# Bundling and Unbundling

Alignments to Content Standards: 2.NBT.A.1

Make true equations. Write one number in every space. Draw a picture if it helps.

1. 1 hundred + 4 tens = ______

4 tens + 1 hundred = ______

2. 14 tens = 10 tens + _____ tens

14 tens = _____ hundred + 4 tens

14 tens = _____ ones

3. 7 ones + 5 hundreds = ______
4. 8 hundreds = ______
5. 106 = 1 hundred + _____tens + _____ones

106 = _____tens + _____ones

106 = _____ones

6. 90 + 300 + 4 = ______

## IM Commentary

Students determine the number of hundreds, tens and ones that are necessary to write equations when some digits are provided. Student must, in some cases, decompose hundreds to tens and tens to ones. The order of the summands does not always correspond to the place value, making these problems less routine than they might seem at first glance.

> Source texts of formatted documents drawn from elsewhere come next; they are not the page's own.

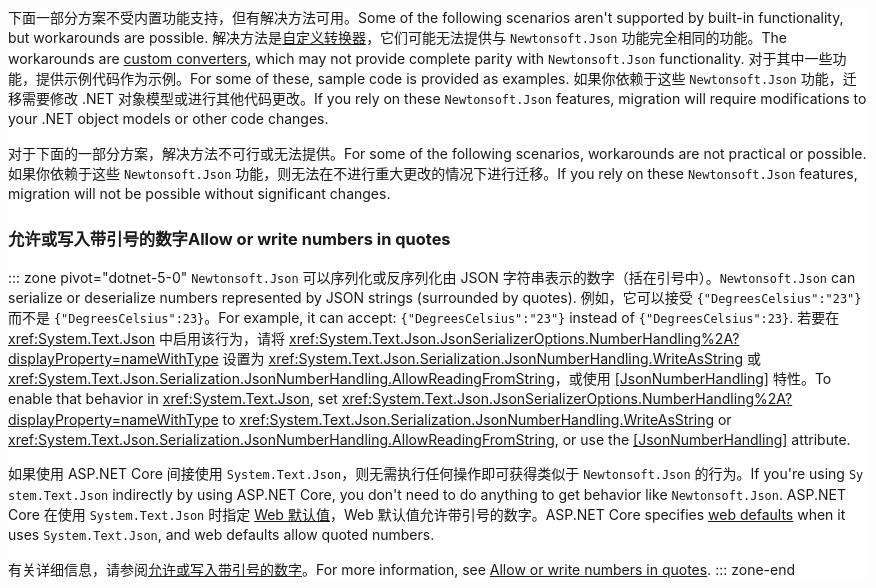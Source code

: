 <span data-ttu-id="17b4b-345">下面一部分方案不受内置功能支持，但有解决方法可用。</span><span class="sxs-lookup"><span data-stu-id="17b4b-345">Some of the following scenarios aren't supported by built-in functionality, but workarounds are possible.</span></span> <span data-ttu-id="17b4b-346">解决方法是[自定义转换器](system-text-json-converters-how-to.md)，它们可能无法提供与 `Newtonsoft.Json` 功能完全相同的功能。</span><span class="sxs-lookup"><span data-stu-id="17b4b-346">The workarounds are [custom converters](system-text-json-converters-how-to.md), which may not provide complete parity with `Newtonsoft.Json` functionality.</span></span> <span data-ttu-id="17b4b-347">对于其中一些功能，提供示例代码作为示例。</span><span class="sxs-lookup"><span data-stu-id="17b4b-347">For some of these, sample code is provided as examples.</span></span> <span data-ttu-id="17b4b-348">如果你依赖于这些 `Newtonsoft.Json` 功能，迁移需要修改 .NET 对象模型或进行其他代码更改。</span><span class="sxs-lookup"><span data-stu-id="17b4b-348">If you rely on these `Newtonsoft.Json` features, migration will require modifications to your .NET object models or other code changes.</span></span>

<span data-ttu-id="17b4b-349">对于下面的一部分方案，解决方法不可行或无法提供。</span><span class="sxs-lookup"><span data-stu-id="17b4b-349">For some of the following scenarios, workarounds are not practical or possible.</span></span> <span data-ttu-id="17b4b-350">如果你依赖于这些 `Newtonsoft.Json` 功能，则无法在不进行重大更改的情况下进行迁移。</span><span class="sxs-lookup"><span data-stu-id="17b4b-350">If you rely on these `Newtonsoft.Json` features, migration will not be possible without significant changes.</span></span>

### <a name="allow-or-write-numbers-in-quotes"></a><span data-ttu-id="17b4b-351">允许或写入带引号的数字</span><span class="sxs-lookup"><span data-stu-id="17b4b-351">Allow or write numbers in quotes</span></span>

::: zone pivot="dotnet-5-0"
<span data-ttu-id="17b4b-352">`Newtonsoft.Json` 可以序列化或反序列化由 JSON 字符串表示的数字（括在引号中）。</span><span class="sxs-lookup"><span data-stu-id="17b4b-352">`Newtonsoft.Json` can serialize or deserialize numbers represented by JSON strings (surrounded by quotes).</span></span> <span data-ttu-id="17b4b-353">例如，它可以接受 `{"DegreesCelsius":"23"}` 而不是 `{"DegreesCelsius":23}`。</span><span class="sxs-lookup"><span data-stu-id="17b4b-353">For example, it can accept: `{"DegreesCelsius":"23"}` instead of `{"DegreesCelsius":23}`.</span></span> <span data-ttu-id="17b4b-354">若要在 <xref:System.Text.Json> 中启用该行为，请将 <xref:System.Text.Json.JsonSerializerOptions.NumberHandling%2A?displayProperty=nameWithType> 设置为 <xref:System.Text.Json.Serialization.JsonNumberHandling.WriteAsString> 或 <xref:System.Text.Json.Serialization.JsonNumberHandling.AllowReadingFromString>，或使用 [[JsonNumberHandling]](xref:System.Text.Json.Serialization.JsonNumberHandlingAttribute) 特性。</span><span class="sxs-lookup"><span data-stu-id="17b4b-354">To enable that behavior in <xref:System.Text.Json>, set <xref:System.Text.Json.JsonSerializerOptions.NumberHandling%2A?displayProperty=nameWithType> to <xref:System.Text.Json.Serialization.JsonNumberHandling.WriteAsString> or <xref:System.Text.Json.Serialization.JsonNumberHandling.AllowReadingFromString>, or use the [[JsonNumberHandling]](xref:System.Text.Json.Serialization.JsonNumberHandlingAttribute) attribute.</span></span>

<span data-ttu-id="17b4b-355">如果使用 ASP.NET Core 间接使用 `System.Text.Json`，则无需执行任何操作即可获得类似于 `Newtonsoft.Json` 的行为。</span><span class="sxs-lookup"><span data-stu-id="17b4b-355">If you're using `System.Text.Json` indirectly by using ASP.NET Core, you don't need to do anything to get behavior like `Newtonsoft.Json`.</span></span> <span data-ttu-id="17b4b-356">ASP.NET Core 在使用 `System.Text.Json` 时指定 [Web 默认值](system-text-json-configure-options.md#web-defaults-for-jsonserializeroptions)，Web 默认值允许带引号的数字。</span><span class="sxs-lookup"><span data-stu-id="17b4b-356">ASP.NET Core specifies [web defaults](system-text-json-configure-options.md#web-defaults-for-jsonserializeroptions) when it uses `System.Text.Json`, and web defaults allow quoted numbers.</span></span>

<span data-ttu-id="17b4b-357">有关详细信息，请参阅[允许或写入带引号的数字](system-text-json-invalid-json.md)。</span><span class="sxs-lookup"><span data-stu-id="17b4b-357">For more information, see [Allow or write numbers in quotes](system-text-json-invalid-json.md).</span></span>
::: zone-end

See the solution for detailed information about the parts of this task.

## Solution

1. 140, 140.

The first problem asks for the same number (140) in different ways. This emphasizes that order doesn’t matter in addition – yet order is everything when using place-value notation.

2. 14 tens = 10 tens + 4 tens

14 tens = 1 hundred+4 tens

14 tens = 140.

In this problem, the base‐ten units in 140 are bundled in different ways. In the first line, “tens” are thought of as units: 14 things = 10 things + 4 things.

3. 507.

By scrambling the usual order, the third problem requires students to link the values of the parts with the order of the digits in the positional system. Also, to encode the quantity, the student will have to think: “no tens,” emphasizing the role of 0.

7 ones + 5 hundreds = 507

4. 800.

In the fourth problem, the zeros come with a silent “no tens and no ones”:

8 hundreds = 800

5. 106 = 1 hundred + 0 tens + 6 ones

106 = 10 tens + 6 ones

106 = 106 ones

In this problem, the base-ten units in 106 are bundled in different ways. This is helpful when learning how to subtract in a problem like 106 – 34 by thinking about 106 as 100 tens and 6 ones.

6. 394.

The sixth problem is meant to illustrate the notion that If the order is always given “correctly,” then all we do is teach students rote strategies without thinking about the size of the units or how to encode them in positional notation.